Magnum Chaos, por Capoferri e Lotto (1522-1532).

Magnum Chaos, por Capoferri e Lotto (1522-1532).

Χάος (Kháos), Caos, está relacionado com o verbo χαίνειν (khaínein), “abrir-se, entreabrir-se”, donde Kháos é “o vazio, a profundidade insondável”.

Caos é a personificação do vazio primordial, anterior à criação, quando a ordem ainda não havia sido imposta aos elementos do mundo. Ovídio, Metamorfoses 1,7, chama-o rudis indigestaque moles, “massa informe e confusa”.

No Gênesis 1,2, diz o texto sagrado: A terra, porém, estava informe e vazia, e as trevas cobriam a face do abismo, e o Espírito de Deus movia-se sobre as águas. Trata-se do Caos primordial, antes da criação do mundo, realizada por Javé, a partir do nada.

Na cosmogonia egípcia, o Caos é uma energia poderosa do mundo informe e não ordenado, que cinge a criação ordenada, como o oceano circula a terra. Existia antes da criação e coexiste com o mundo formal, envolvendo-o como uma imensa e inexaurível reserva de energias, nas quais se dissolverão as formas nos fins dos tempos.

Na tradição chinesa, o Caos é o espaço homogêneo, anterior à divisão em quatro horizontes, que equivale à criação do mundo. Esta divisão marca a passagem ao diferenciado e a possibilidade de orientação, constituindo-se na base de toda a organização do cosmo. Estar desorientado é entrar no Caos, de onde não se pode sair, a não ser pela intervenção de um pensamento ativo, que atua energeticamente no elemento primordial.

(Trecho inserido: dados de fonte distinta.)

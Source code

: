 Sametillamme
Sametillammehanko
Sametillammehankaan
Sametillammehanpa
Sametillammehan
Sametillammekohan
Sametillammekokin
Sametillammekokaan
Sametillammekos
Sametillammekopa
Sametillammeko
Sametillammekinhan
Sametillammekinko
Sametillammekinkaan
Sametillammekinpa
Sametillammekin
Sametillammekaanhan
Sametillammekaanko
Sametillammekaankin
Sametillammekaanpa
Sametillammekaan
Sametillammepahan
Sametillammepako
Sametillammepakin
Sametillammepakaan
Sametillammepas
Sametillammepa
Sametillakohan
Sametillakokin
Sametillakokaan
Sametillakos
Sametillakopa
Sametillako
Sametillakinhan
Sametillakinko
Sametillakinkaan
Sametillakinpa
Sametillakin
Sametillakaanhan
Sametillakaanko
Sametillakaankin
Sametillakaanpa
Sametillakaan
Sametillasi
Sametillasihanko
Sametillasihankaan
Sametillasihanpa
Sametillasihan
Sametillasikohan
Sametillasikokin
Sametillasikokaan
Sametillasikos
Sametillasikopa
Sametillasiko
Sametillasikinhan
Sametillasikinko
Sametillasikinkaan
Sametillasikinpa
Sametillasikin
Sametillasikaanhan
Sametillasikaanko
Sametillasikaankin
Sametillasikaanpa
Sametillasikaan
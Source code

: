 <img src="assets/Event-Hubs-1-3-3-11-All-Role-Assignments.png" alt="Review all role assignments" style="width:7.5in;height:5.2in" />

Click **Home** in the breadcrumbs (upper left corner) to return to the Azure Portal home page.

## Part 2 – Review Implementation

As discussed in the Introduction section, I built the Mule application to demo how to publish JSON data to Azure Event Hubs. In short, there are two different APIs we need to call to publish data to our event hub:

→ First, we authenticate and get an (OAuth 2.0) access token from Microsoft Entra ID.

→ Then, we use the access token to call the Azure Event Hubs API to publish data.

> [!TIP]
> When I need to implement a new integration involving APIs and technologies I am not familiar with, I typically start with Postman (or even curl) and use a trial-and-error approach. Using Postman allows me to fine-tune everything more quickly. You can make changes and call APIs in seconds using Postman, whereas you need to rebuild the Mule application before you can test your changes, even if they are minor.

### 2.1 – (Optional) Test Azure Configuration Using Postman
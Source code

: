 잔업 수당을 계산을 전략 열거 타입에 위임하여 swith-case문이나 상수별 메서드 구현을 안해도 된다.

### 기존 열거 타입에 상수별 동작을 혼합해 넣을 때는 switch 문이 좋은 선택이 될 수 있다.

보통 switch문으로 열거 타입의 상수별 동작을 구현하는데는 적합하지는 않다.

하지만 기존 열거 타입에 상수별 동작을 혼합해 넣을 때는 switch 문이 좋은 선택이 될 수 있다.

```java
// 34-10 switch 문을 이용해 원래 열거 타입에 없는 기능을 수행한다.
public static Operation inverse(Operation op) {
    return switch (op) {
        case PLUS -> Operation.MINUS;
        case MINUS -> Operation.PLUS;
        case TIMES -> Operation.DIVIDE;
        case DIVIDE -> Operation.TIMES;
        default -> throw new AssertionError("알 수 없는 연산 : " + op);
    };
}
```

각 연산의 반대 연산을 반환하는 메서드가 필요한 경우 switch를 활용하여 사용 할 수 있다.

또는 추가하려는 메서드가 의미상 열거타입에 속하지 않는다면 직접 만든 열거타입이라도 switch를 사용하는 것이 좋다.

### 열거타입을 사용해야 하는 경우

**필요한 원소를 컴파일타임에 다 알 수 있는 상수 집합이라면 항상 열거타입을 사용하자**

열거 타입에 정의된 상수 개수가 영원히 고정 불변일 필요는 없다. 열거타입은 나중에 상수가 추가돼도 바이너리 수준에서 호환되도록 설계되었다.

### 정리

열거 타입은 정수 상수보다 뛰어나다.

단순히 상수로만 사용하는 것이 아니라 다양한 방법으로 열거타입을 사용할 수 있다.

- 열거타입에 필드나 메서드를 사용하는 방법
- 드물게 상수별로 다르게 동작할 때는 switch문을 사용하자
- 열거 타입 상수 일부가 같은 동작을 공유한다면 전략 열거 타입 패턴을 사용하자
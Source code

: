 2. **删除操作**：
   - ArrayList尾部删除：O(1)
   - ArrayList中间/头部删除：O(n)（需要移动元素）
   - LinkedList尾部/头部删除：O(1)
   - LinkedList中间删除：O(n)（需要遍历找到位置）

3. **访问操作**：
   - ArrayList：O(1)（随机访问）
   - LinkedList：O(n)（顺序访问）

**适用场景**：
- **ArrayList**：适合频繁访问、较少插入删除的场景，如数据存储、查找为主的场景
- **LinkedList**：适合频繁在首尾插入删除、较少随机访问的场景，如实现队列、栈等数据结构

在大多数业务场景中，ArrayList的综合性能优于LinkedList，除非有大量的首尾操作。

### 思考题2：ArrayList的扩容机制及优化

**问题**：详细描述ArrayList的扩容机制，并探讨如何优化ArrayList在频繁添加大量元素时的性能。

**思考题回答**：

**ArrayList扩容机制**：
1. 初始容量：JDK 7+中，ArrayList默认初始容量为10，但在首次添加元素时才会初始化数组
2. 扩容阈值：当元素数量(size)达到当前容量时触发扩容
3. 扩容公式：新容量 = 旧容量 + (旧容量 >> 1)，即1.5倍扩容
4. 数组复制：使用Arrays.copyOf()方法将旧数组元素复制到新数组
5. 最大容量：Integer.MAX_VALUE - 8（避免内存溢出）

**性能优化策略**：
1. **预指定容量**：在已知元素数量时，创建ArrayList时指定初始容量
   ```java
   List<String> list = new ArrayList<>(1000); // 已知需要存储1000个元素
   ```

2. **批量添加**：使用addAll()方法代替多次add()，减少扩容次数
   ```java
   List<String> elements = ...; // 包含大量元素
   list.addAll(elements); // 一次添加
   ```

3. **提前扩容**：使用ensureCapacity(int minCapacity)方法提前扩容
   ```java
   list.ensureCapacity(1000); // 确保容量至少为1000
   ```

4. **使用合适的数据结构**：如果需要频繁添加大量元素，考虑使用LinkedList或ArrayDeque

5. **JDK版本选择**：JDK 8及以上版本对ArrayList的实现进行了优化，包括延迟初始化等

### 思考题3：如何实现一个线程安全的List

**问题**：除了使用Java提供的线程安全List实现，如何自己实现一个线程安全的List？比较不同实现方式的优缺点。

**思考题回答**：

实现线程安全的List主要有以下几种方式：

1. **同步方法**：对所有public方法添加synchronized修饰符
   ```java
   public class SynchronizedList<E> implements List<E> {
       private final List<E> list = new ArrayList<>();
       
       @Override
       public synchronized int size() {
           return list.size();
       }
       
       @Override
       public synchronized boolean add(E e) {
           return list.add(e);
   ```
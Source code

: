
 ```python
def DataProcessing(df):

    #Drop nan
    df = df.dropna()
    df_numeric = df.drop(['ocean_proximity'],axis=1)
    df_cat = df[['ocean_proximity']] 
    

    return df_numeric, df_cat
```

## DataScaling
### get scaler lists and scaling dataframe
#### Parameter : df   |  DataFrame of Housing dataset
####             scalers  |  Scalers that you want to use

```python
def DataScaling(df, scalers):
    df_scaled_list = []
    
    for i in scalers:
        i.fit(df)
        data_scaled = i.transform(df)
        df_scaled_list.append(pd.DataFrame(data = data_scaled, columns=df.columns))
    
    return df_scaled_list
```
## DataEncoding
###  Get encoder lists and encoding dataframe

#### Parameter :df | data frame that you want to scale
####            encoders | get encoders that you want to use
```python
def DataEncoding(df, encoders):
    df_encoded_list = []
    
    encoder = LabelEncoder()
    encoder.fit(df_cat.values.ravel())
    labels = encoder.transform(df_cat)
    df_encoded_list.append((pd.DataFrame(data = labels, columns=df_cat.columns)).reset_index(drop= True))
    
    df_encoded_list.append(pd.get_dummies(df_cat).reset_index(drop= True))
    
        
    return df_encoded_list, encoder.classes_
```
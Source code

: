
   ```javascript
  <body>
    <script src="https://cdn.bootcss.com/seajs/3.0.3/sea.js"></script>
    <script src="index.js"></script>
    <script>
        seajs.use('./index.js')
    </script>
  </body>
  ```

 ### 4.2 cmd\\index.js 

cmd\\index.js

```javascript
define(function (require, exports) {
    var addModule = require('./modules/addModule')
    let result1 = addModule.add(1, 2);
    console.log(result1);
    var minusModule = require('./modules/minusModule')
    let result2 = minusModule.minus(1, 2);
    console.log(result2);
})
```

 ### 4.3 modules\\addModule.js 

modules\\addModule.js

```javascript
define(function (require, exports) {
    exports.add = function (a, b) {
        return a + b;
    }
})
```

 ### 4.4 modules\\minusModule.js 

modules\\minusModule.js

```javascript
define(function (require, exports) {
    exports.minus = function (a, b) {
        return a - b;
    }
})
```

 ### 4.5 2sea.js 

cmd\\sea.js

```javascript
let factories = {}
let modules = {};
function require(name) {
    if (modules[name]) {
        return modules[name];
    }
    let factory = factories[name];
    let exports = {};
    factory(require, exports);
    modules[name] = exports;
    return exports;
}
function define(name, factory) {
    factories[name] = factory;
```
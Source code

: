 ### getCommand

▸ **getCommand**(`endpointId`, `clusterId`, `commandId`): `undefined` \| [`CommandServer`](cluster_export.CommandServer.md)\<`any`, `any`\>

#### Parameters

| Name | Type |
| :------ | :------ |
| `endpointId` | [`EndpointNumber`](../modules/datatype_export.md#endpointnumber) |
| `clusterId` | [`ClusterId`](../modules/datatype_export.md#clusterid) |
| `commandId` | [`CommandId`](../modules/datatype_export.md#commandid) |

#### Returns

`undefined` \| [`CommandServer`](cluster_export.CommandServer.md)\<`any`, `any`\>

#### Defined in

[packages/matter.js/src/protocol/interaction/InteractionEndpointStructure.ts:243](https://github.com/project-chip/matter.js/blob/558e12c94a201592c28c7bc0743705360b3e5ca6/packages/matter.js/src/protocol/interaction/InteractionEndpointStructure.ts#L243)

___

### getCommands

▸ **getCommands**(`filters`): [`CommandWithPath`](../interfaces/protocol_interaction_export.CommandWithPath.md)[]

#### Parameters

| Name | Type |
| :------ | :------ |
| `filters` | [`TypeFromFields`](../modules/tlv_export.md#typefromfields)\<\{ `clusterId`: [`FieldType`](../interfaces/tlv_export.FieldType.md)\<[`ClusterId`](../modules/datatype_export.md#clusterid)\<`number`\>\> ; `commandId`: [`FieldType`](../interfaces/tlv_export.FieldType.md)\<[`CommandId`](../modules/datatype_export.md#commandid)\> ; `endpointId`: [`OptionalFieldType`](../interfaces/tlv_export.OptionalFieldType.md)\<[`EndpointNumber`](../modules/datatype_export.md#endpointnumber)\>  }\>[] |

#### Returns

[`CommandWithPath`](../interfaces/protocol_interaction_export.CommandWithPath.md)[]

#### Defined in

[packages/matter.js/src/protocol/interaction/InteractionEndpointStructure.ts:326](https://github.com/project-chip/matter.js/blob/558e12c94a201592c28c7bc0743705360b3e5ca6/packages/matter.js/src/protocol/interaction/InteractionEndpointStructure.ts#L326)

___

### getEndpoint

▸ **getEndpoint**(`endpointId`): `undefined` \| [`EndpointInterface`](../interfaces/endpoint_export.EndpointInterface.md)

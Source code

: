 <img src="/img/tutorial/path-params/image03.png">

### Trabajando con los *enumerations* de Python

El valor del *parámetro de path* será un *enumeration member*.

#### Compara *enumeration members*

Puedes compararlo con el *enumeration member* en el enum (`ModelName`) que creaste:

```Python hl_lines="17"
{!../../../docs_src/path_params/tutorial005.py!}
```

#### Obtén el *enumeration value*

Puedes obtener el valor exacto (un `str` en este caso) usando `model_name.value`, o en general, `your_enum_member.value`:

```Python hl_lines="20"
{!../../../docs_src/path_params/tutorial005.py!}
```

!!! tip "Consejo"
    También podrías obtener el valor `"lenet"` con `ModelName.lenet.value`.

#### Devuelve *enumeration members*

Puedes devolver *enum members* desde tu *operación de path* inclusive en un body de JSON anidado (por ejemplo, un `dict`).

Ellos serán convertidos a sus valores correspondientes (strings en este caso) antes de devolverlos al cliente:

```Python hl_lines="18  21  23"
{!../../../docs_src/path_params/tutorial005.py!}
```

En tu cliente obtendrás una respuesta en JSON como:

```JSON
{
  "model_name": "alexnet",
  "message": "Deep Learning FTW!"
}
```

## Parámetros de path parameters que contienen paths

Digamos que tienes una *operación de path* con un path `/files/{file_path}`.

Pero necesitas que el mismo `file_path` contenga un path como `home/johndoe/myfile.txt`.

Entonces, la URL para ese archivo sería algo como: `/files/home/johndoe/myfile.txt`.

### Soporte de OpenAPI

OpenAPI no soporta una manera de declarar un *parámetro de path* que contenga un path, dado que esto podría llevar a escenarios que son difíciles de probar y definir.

Do Caos grego, dotado de grande energia prolífica, saíram, segundo Hesíodo, Gaia (Terra), Tártaro e Eros, que depois geraram Érebo, Nix (Noite), e Urano (Céu) e os dois primeiros, Érebo e Nix, deram origem a Éter e Hemera (Dia).

Sim bem primeiro nasceu Caos, depois também
Terra de amplo seio, de todos sede irresvalável sempre,
dos imortais que têm a cabeça do Olimpo nevado,
e Tártaro nevoento no fundo do chão de amplas vias,
e Eros: o mais belo entre Deuses imortais,
solta-membros, dos Deuses todos e dos homens todos
ele doma no peito o espírito e a prudente vontade.
Teogonia, vv. 116-122.

Uma versão mais tardia faz de Caos um filho de Crono e irmão de Éter.

Referências:

BRANDÃO, J. S. Dicionário mítico-etimológico v.1. Petrópolis: Vozes, 2008.

BRANDÃO, J. S. Mitologia Grega v.1. Petrópolis: Vozes, 2013.

HESÍODO. Teogonia: a origem dos deuses. Trad. TORRANO, J. A. A. São Paulo: Iluminuras.